## DATA UNDER STUDY
= = = =
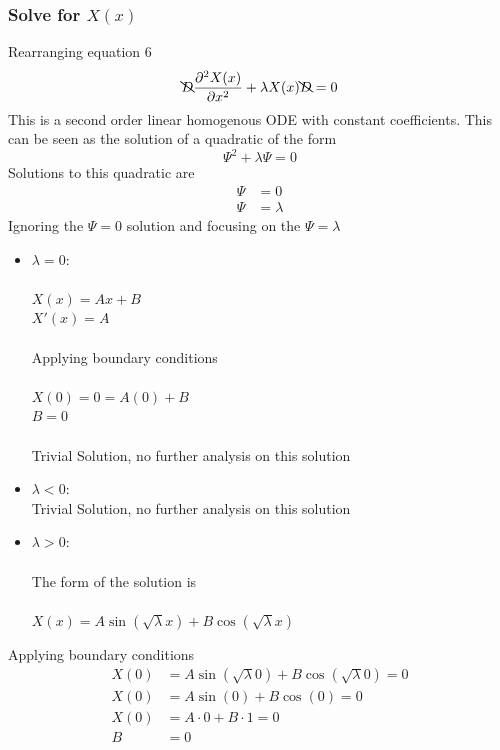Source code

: \documentclass[a4paper]{article}
\newcommand*{\pd}[3][]{\ensuremath{\frac{\partial^{#1} #2}{\partial #3}}}
\begin{document}
\subsubsection{Solve for $X(x)$}
Rearranging equation 6
\begin{align*}
\bcancel{D} \pd[2]{X(x)}{x^2} + \lambda X(x) \bcancel{D} = 0
\end{align*}
This is a second order linear homogenous ODE with constant coefficients. 
This can be seen as the solution of a quadratic of the form 
\begin{equation*}
 \Psi^{2} + \lambda \Psi = 0
\end{equation*}
Solutions to this quadratic are
\begin{align*}
 \Psi &= 0 \\
 \Psi &= \lambda
\end{align*}
Ignoring the $\Psi = 0$ solution and focusing on the $\Psi = \lambda$
\begin{itemize}
 \item $\lambda = 0$: \\ \\
	$X(x) = Ax + B$ \\
	$X'(x) = A$\\ \\ 
	Applying boundary conditions \\ \\
	$X(0) = 0 = A(0) + B$\\
	$B = 0$ \\ \\
	Trivial Solution, no further analysis on this solution
 \item $\lambda < 0$:  \\
	Trivial Solution, no further analysis on this solution
 \item $\lambda > 0$:  \\ \\
	The form of the solution is \\ \\ 
	$X(x) = A \sin(\sqrt{\lambda}x) + B \cos(\sqrt{\lambda}x)$
\end{itemize}
Applying boundary conditions
\begin{align*}
X(0) &= A \sin(\sqrt{\lambda}0) + B \cos(\sqrt{\lambda}0) = 0\\
X(0) &= A \sin(0) + B \cos(0) = 0 \\
X(0) &= A \cdot 0 + B \cdot 1 = 0 \\
B &= 0 
\end{align*}
\end{document}
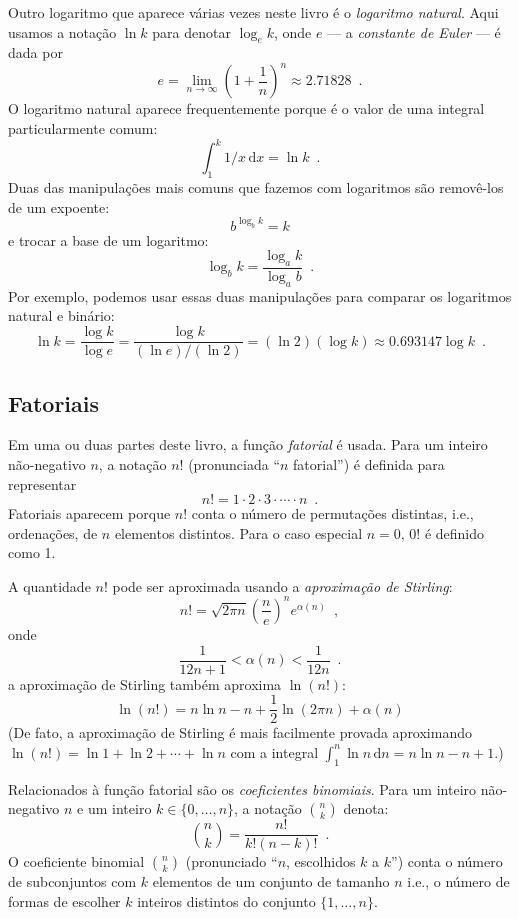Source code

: %
%
Outro logaritmo que aparece várias vezes neste livro é o 
\emph{logaritmo natural}. Aqui usamos a notação $\ln k$ para denotar 
$\log_e k$, onde $e$ --- a \emph{constante de Euler} --- é dada por 
%
%
\[
   e = \lim_{n\rightarrow\infty} \left(1+\frac{1}{n}\right)^n
   \approx  2.71828 \enspace .
\]
O logaritmo natural aparece frequentemente porque é o valor
de uma integral particularmente comum:
\[
    \int_{1}^{k} 1/x\,\mathrm{d}x  = \ln k \enspace .
\]
Duas das manipulações mais comuns que fazemos com logaritmos são
removê-los de um expoente:
\[
    b^{\log_b k} = k
\]
e trocar a base de um logaritmo:
\[
    \log_b k = \frac{\log_a k}{\log_a b} \enspace .
\]
Por exemplo, podemos usar essas duas manipulações para comparar os logaritmos natural e binário:
\[
   \ln k = \frac{\log k}{\log e} = \frac{\log k}{(\ln e)/(\ln 2)} = 
    (\ln 2)(\log k) \approx 0.693147\log k \enspace .
\]

\subsection{Fatoriais}

%
Em uma ou duas partes deste livro,
a função \emph{fatorial} é usada.
Para um inteiro não-negativo $n$, a notação $n!$ (pronunciada ``$n$ fatorial'') é definida para representar 
\[
   n! = 1\cdot2\cdot3\cdot\cdots\cdot n \enspace .
\]
Fatoriais aparecem porque $n!$ conta o número de permutações distintas, i.e., ordenações, de $n$ elementos distintos. 
%
Para o caso especial $n=0$, $0!$  é definido como 1. 

%
A quantidade $n!$ pode ser aproximada usando a \emph{aproximação de Stirling}:
\[
	n! 
   = \sqrt{2\pi n}\left(\frac{n}{e}\right)^{n}e^{\alpha(n)} \enspace ,
\]
onde
\[  
   \frac{1}{12n+1} <  \alpha(n) < \frac{1}{12n}  \enspace .
\]
a aproximação de Stirling também aproxima $\ln(n!)$:
\[
   \ln(n!) = n\ln n - n + \frac{1}{2}\ln(2\pi n) + \alpha(n)
\]
(De fato, a aproximação de Stirling é mais facilmente provada aproximando
$\ln(n!)=\ln 1 + \ln 2  + \cdots + \ln n$ com a integral
$\int_1^n \ln n\,\mathrm{d}n = n\ln n - n +1$.)

%
Relacionados à função fatorial são os 
\emph{coeficientes binomiais}.
Para um inteiro não-negativo $n$ e um inteiro $k\in\{0,\ldots,n\}$,
a notação $\binom{n}{k}$ denota:
\[
   \binom{n}{k} = \frac{n!}{k!(n-k)!} \enspace .
\]
O coeficiente binomial
 $\binom{n}{k}$ (pronunciado ``$n$, escolhidos $k$ a $k$'')
 conta o número de subconjuntos com $k$ elementos de um conjunto de tamanho $n$ 
i.e., o número de formas de escolher $k$ inteiros distintos do conjunto $\{1,\ldots,n\}$.

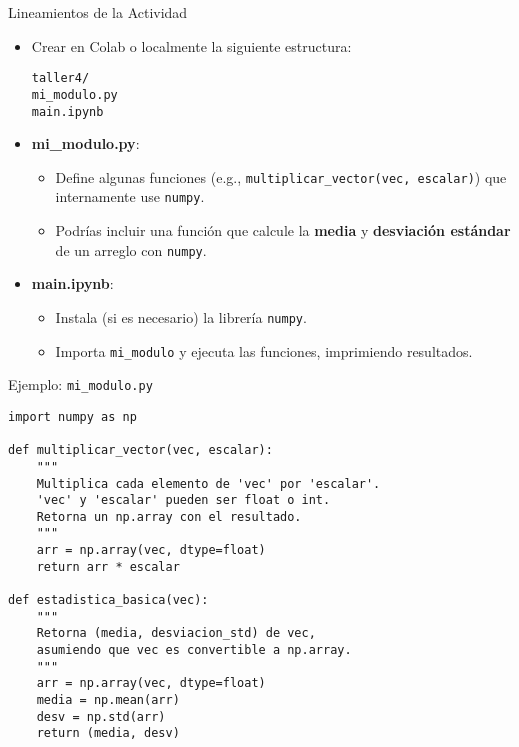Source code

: \documentclass[10pt]{beamer}
\begin{document}
\begin{frame}{Lineamientos de la Actividad}
  \begin{itemize}
    \item Crear en Colab o localmente la siguiente estructura:
    
      \texttt{taller4/}\\
      \quad \texttt{mi\_modulo.py}\\
      \quad \texttt{main.ipynb} \quad {}\\
    
    \item \textbf{mi\_modulo.py}:
      \begin{itemize}
        \item Define algunas funciones (e.g., \texttt{multiplicar\_vector(vec, escalar)}) que internamente use \texttt{numpy}.
        \item Podrías incluir una función que calcule la \textbf{media} y \textbf{desviación estándar} de un arreglo con \texttt{numpy}.
      \end{itemize}
    \item \textbf{main.ipynb}:
      \begin{itemize}
        \item Instala (si es necesario) la librería \texttt{numpy}.
        \item Importa \texttt{mi\_modulo} y ejecuta las funciones, imprimiendo resultados.
      \end{itemize}
  \end{itemize}
\end{frame}

\begin{frame}[fragile]{Ejemplo: \texttt{mi\_modulo.py}}
\begin{verbatim}
import numpy as np

def multiplicar_vector(vec, escalar):
    """
    Multiplica cada elemento de 'vec' por 'escalar'.
    'vec' y 'escalar' pueden ser float o int.
    Retorna un np.array con el resultado.
    """
    arr = np.array(vec, dtype=float)
    return arr * escalar

def estadistica_basica(vec):
    """
    Retorna (media, desviacion_std) de vec,
    asumiendo que vec es convertible a np.array.
    """
    arr = np.array(vec, dtype=float)
    media = np.mean(arr)
    desv = np.std(arr)
    return (media, desv)
\end{verbatim}
\end{frame}
\end{document}
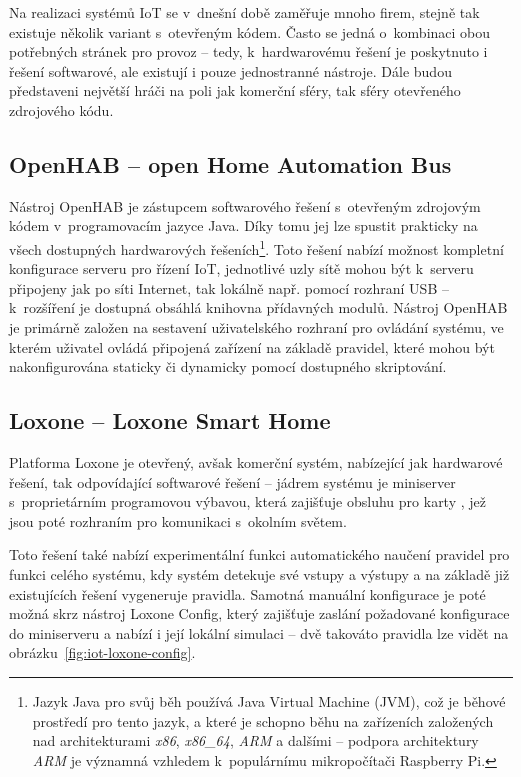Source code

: Na realizaci systémů IoT se v~dnešní době zaměřuje mnoho firem, stejně tak existuje několik variant s~otevřeným kódem.
Často se jedná o~kombinaci obou potřebných stránek pro provoz -- tedy, k~hardwarovému řešení je poskytnuto i řešení
softwarové, ale existují i pouze jednostranné nástroje.
Dále budou představeni největší hráči na poli jak komerční sféry, tak sféry otevřeného zdrojového kódu.

\subsection{OpenHAB -- open Home Automation Bus}\label{subsec:openhab}
Nástroj OpenHAB je zástupcem softwarového řešení s~otevřeným zdrojovým kódem v~programovacím jazyce Java.
Díky tomu jej lze spustit prakticky na všech dostupných hardwarových řešeních\footnote{Jazyk Java pro svůj běh
používá Java Virtual Machine (JVM), což je běhové prostředí pro tento jazyk, a které je schopno běhu na zařízeních
založených nad architekturami \textit{x86}, \textit{x86\_64}, \textit{ARM} a dalšími -- podpora architektury
\textit{ARM} je významná vzhledem k~populárnímu mikropočítači Raspberry Pi.}.
Toto řešení nabízí možnost kompletní konfigurace serveru pro řízení IoT, jednotlivé uzly sítě mohou být k~serveru
připojeny jak po síti Internet, tak lokálně např. pomocí rozhraní USB -- k~rozšíření je dostupná obsáhlá
knihovna přídavných modulů.
Nástroj OpenHAB je primárně založen na sestavení uživatelského rozhraní pro ovládání systému, ve kterém uživatel ovládá
připojená zařízení na základě pravidel, které mohou být nakonfigurována staticky či dynamicky pomocí dostupného
skriptování.

\subsection{Loxone -- Loxone Smart Home}\label{subsec:loxone}
Platforma Loxone je otevřený, avšak komerční systém, nabízející jak hardwarové řešení, tak odpovídající softwarové
řešení --
jádrem systému je miniserver s~proprietárním programovou výbavou, která zajišťuje obsluhu pro karty , jež jsou poté rozhraním pro komunikaci s~okolním světem.

Toto řešení také nabízí experimentální funkci automatického naučení pravidel pro funkci celého systému, kdy
systém detekuje své vstupy a výstupy a na základě již existujících řešení vygeneruje pravidla.
Samotná manuální konfigurace je poté možná skrz nástroj Loxone Config, který zajišťuje zaslání požadované
konfigurace do miniserveru a nabízí i její lokální simulaci -- dvě takováto pravidla lze vidět na
obrázku~\ref{fig:iot-loxone-config}.

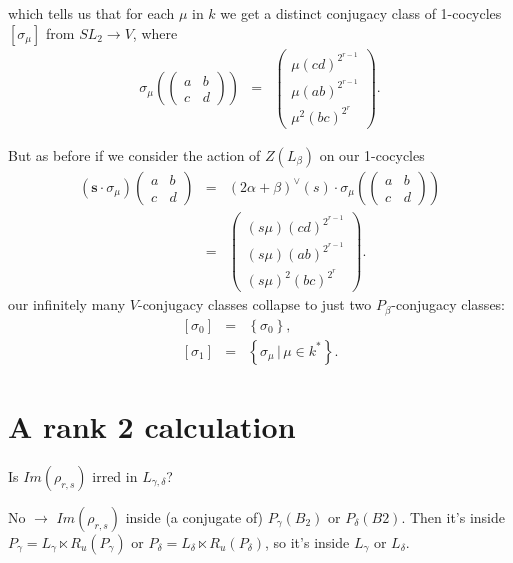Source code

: which tells us that for each $\mu$ in $k$ we get a distinct conjugacy class of 1-cocycles $[\sigma_\mu]$ from $SL_2 \rightarrow V$, where
\begin{eqnarray*}
\sigma_\mu\left(\left(\begin{matrix} a & b \\ c & d \end{matrix}\right)\right) &=&
\left(\begin{matrix}  \mu(cd)^{2^{r-1}}  \\ \mu\left(ab \right)^{2^{r-1}} \\ \mu^2\left( bc \right)^{2^r} \end{matrix}\right).
\end{eqnarray*}

But as before if we consider the action of $Z(L_\beta)$ on our 1-cocycles
\begin{eqnarray*}
(\mathbf{s}\cdot \sigma_\mu)\left(\begin{matrix} a & b \\ c & d \end{matrix}\right) &=&
(2\alpha + \beta)^\vee(s) \cdot \sigma_\mu\left(\left(\begin{matrix} a & b \\ c & d \end{matrix}\right)\right)\\
&=&
\left(\begin{matrix}  (s\mu)(cd)^{2^{r-1}}  \\ (s\mu)\left(ab \right)^{2^{r-1}} \\ (s\mu)^2\left( bc \right)^{2^r} \end{matrix}\right).
\end{eqnarray*}
our infinitely many $V$-conjugacy classes collapse to just two $P_\beta$-conjugacy classes:
\begin{eqnarray*}
\left[\sigma_0\right] &=& \left\{ \sigma_0 \right\}, \\
\left[\sigma_1\right] &=& \left\{ \sigma_\mu \, | \, \mu \in k^* \right\}.
\end{eqnarray*}

\section{A rank 2 calculation}

Is $Im(\rho_{r,s})$ irred in $L_{\gamma,\delta}$?

No $\rightarrow$ $Im(\rho_{r,s})$ inside (a conjugate of) $P_\gamma(B_2)$ or $P_\delta(B2)$.
Then it's inside  $P_\gamma = L_\gamma \ltimes R_u(P_\gamma)$ or  $P_\delta = L_\delta \ltimes R_u(P_\delta)$, so it's inside $L_\gamma$ or $L_\delta$.

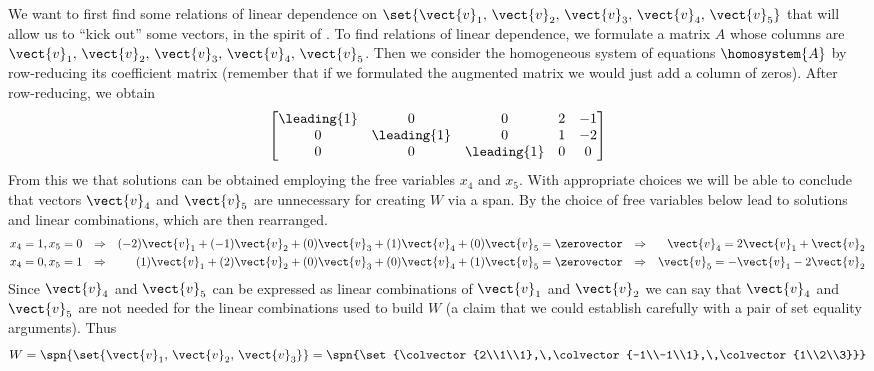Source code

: We want to first find some relations of linear dependence on $\set{\vect{v}_1,\,\vect{v}_2,\,\vect{v}_3,\,\vect{v}_4,\,\vect{v}_5}$ that will allow us to ``kick out'' some vectors, in the spirit of .  To find relations of linear dependence, we formulate a matrix $A$ whose columns are $\vect{v}_1,\,\vect{v}_2,\,\vect{v}_3,\,\vect{v}_4,\,\vect{v}_5$.  Then we consider the homogeneous system of equations $\homosystem{A}$ by row-reducing its coefficient matrix (remember that if we formulated the augmented matrix we would just add a column of zeros).  After row-reducing, we obtain
%
\begin{equation*}
\begin{bmatrix}
\leading{1} & 0 & 0 & 2 & -1\\
0 & \leading{1} & 0 & 1 & -2\\
0 & 0 & \leading{1} & 0 & 0
\end{bmatrix}
\end{equation*}
%
From this we that solutions can be obtained employing the free variables $x_4$ and $x_5$.  With appropriate choices we will be able to conclude that vectors $\vect{v}_4$ and $\vect{v}_5$ are unnecessary for creating 
$W$ via a span.  By  the choice of free variables below lead to solutions and linear combinations, which are then rearranged.
%
\begin{align*}
x_4=1, x_5=0&&\Rightarrow&&(-2)\vect{v}_1+(-1)\vect{v}_2+(0)\vect{v}_3+(1)\vect{v}_4+(0)\vect{v}_5=\zerovector&&\Rightarrow&&\vect{v}_4=2\vect{v}_1+\vect{v}_2\\
x_4=0, x_5=1&&\Rightarrow&&(1)\vect{v}_1+(2)\vect{v}_2+(0)\vect{v}_3+(0)\vect{v}_4+(1)\vect{v}_5=\zerovector&&\Rightarrow&&\vect{v}_5=-\vect{v}_1-2\vect{v}_2\\
\end{align*}
%
Since $\vect{v}_4$ and $\vect{v}_5$ can be expressed as linear combinations of $\vect{v}_1$ and $\vect{v}_2$  we can say that $\vect{v}_4$ and $\vect{v}_5$ are not needed for the linear combinations used to build $W$ (a claim that we could establish carefully with a pair of set equality arguments).  Thus 
%
\begin{equation*}
W=\spn{\set{\vect{v}_1,\,\vect{v}_2,\,\vect{v}_3}}=\spn{\set{\colvector{2\\1\\1},\,\colvector{-1\\-1\\1},\,\colvector{1\\2\\3}}}
\end{equation*}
= = = =
## EXERCISE DETAILS
Drop the pictures; return the lines above from the line containing "desv = np.std(arr)" to the line containing "variant s~otevřeným kódem.", both included, exactly.

## RESULT FOR THIS TASK
    desv = np.std(arr)
    return (media, desv)
\end{verbatim}
\end{frame}
\end{document}
Source code

: Na realizaci systémů IoT se v~dnešní době zaměřuje mnoho firem, stejně tak existuje několik variant s~otevřeným kódem.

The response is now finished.